Here’s the picture so far, gathered from various sources of mitigated reliability:

  • Close to one million people without power in Virginia and North Carolina;
  • Nearly 10,000 flights cancelled; 5 airports closed down to arrivals and soon to shut down completely;
  • Biggest (and even first, I believe) weather-caused U.S. city-wide transit system shutdown ever;
  • Evacuation orders affecting over two million people so far throughout the hurricane’s path;
  • 370,000 New Yorkers under a mandatory evacuation notice;
  • All NYC taxis and limos under a zone fare policy to increase the fleet’s carrying capacity: $10 a head within one zone (borough), $5 extra to cross a zone boundary;
  • Possible power shutdown on Sunday to 6,000 or 7,000 customers in Lower Manhattan and around Wall Street to prevent further damage if floods and tides combine nastily;
  • All Broadway shows cancelled; all beaches and city parks closed;
  • Brooklyn’s Sahadi’s closed at 5:00 PM instead of 7:00 PM! They were going to drive all their employees home. All nearby bigger stores closed much earlier because of the MTA shutdown;
  • President Obama has cut his summer vacation short one day to return to Washington DC and watch the Weather Channel; he was quoted saying “It’s going to be a long 72 hours.” He probably dislikes the commercials as much as I do;
  • Don Estorbo de la Bodega Dominicana, probably sensing the pressure drop, got on our nerves and was granted his first evening meal 30 minutes earlier than normal.

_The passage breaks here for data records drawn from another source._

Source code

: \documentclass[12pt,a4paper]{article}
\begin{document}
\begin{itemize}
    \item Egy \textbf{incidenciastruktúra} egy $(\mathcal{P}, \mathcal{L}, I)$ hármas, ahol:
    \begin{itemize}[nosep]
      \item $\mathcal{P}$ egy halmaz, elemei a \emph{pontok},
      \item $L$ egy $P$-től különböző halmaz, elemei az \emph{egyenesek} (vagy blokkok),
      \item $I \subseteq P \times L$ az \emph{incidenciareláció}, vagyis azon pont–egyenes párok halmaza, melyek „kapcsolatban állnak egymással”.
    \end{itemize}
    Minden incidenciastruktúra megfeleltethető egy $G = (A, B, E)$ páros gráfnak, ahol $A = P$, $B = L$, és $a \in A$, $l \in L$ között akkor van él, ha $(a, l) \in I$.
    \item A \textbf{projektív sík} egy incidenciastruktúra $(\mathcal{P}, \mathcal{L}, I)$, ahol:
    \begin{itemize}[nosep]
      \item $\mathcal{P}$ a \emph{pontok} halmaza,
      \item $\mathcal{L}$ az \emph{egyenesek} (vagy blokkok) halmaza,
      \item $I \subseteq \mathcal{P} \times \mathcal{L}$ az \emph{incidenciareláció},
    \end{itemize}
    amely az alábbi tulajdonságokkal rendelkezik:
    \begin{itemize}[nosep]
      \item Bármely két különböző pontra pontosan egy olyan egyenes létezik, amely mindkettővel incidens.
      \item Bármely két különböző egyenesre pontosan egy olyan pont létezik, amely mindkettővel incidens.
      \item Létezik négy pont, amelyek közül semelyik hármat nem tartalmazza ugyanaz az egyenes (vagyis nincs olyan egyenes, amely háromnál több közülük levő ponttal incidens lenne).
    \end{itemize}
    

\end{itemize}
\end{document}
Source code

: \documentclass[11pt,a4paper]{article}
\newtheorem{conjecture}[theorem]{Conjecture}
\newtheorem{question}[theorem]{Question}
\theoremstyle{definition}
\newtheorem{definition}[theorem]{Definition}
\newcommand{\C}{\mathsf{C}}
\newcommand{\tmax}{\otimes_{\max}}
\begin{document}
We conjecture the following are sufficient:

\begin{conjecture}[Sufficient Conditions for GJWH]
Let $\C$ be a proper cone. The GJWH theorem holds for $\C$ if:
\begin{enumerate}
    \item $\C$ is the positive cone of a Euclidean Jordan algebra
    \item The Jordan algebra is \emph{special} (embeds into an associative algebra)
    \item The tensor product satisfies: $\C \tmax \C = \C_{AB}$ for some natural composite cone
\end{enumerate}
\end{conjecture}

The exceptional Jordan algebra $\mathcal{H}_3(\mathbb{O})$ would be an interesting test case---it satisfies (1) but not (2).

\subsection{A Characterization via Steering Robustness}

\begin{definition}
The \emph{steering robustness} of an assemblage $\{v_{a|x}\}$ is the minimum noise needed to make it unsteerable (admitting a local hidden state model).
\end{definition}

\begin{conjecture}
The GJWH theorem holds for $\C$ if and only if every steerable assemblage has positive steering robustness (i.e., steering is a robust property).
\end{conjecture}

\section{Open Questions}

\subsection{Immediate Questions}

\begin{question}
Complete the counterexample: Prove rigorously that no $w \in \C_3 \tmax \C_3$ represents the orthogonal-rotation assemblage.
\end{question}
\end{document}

Now obviously, the last point was the most traumatic to all involved. But we are New Yorkers. We’ll make it through the week-end.

And as Diane puts it so well in a comment below:

” I’ve no doubt there will be howls of “over-reacting” when a down-graded storms (sic) sweeps through. But louder would be the gurgles of drowned folk if there was no precaution taken.”